12 thoughts on “Ethics Dunce: CNN Morning Anchor Carol Costello

  1. Jack,
    There is no doubt that accepting gifts of substantial value (more than $25.00) should trigger a public official’s ethics alarms. However, barring a statute prohibiting such conduct how exactly can someone be prosecuted, much less convicted?

    As a resident of Maryland, the birthplace of political corruption, I am confused regarding the McDonnell case. I cannot seem to find out what the businessman received in return or whether or not there was a promise to deliver a special favor. As I understand the case the businessman sold vitamins or nutritional supplements. What kind of special favor could he get?

    As for Ms. Costello, she should know that laws don’t eliminate bad behavior but if she thinks that if there were no laws proscribing the behavior before, how does she reconcile prosecution and conviction for acts that are not proscribed by law?

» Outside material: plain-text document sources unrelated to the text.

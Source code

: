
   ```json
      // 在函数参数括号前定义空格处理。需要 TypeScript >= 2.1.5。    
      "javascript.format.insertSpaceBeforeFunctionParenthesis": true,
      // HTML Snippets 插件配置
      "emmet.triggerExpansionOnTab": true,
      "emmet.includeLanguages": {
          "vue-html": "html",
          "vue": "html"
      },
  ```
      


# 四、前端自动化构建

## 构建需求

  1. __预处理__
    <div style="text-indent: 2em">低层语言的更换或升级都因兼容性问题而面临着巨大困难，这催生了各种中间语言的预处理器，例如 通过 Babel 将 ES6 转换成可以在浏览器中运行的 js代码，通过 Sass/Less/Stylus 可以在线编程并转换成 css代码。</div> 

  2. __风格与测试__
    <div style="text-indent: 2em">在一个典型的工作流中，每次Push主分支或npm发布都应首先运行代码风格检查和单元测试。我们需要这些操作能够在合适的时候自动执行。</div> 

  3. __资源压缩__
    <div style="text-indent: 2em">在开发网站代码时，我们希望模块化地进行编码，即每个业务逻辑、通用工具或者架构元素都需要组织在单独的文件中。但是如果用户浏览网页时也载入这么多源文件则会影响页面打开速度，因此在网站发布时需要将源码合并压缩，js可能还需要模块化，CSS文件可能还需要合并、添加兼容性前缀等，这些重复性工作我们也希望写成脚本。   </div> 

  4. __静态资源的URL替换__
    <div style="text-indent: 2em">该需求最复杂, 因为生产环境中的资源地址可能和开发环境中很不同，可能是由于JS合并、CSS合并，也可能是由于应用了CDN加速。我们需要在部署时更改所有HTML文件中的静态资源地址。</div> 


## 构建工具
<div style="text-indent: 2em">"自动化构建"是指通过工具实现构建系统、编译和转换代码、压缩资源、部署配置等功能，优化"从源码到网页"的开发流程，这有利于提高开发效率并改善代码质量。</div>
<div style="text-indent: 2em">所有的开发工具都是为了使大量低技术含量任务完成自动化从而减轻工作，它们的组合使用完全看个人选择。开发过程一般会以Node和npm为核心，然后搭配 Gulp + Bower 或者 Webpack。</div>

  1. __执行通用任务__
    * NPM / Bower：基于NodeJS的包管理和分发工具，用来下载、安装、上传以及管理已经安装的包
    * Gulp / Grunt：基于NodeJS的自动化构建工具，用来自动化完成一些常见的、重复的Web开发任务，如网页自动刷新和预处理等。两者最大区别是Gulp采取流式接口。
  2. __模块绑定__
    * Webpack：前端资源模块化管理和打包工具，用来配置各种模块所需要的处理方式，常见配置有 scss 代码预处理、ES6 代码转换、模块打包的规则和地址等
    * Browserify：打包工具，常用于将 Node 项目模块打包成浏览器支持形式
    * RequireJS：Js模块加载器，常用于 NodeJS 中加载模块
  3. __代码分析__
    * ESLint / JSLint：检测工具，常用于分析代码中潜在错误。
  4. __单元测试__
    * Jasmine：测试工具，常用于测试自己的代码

That to me makes her an even bigger dunce.

    • Chris…it’s seems that this businessman, Williams, was invited to a meeting of healthcare officials and providers at the governor’s mansion. He was able to meet with influential doctors who could possibly give an air of legitimacy to his product. There was also a luncheon specifically for Williams and his product at the mansion. I don’t know who else was invited but it could possibly be seen as an endorsement of the product by the governor. Those are really the only two events that I have read about.

      • Also, the governor’s wife was really pushing these products. During the Romney campaign, the wife cornered Ann Romney and touted this product as some type of miracle cure and wanted Ann Romney to jump on board with her in promoting the product…which she didn’t. The governor’s wife had bought thousands of dollars worth of stock in Williams company. Thirty thousand if I remember correctly.

        • Thank you Sharon for the update. This helps in my understanding of this case. Now, if someone could just explain to me how closed door meetings with Andy Stern (SEIU), health insurance and Solyndra executives at the Whitehouse combined with their political donations to the president’s reelection campaign are not dissimilar. All received favorable legislation that was introduced and passed or introductions to the “right people” that will provided the businesses/organizations with billions in funding – or in the case of SEIU an exemption to a passed law that will avoid paying increased taxes resulting from the ACA, and the president got a financial pledge to helping him personally retain the privileges of receiving taxpayer funded perks of the office.

          • In reality and conflicts of interest terms, there’s not much difference. In ;aw and appearance of impropriety terms, they are significantly different: gifts are not political contributions, and quid pro quo gifts are bribes. The legal fiction is that contributions are not quid pro quos.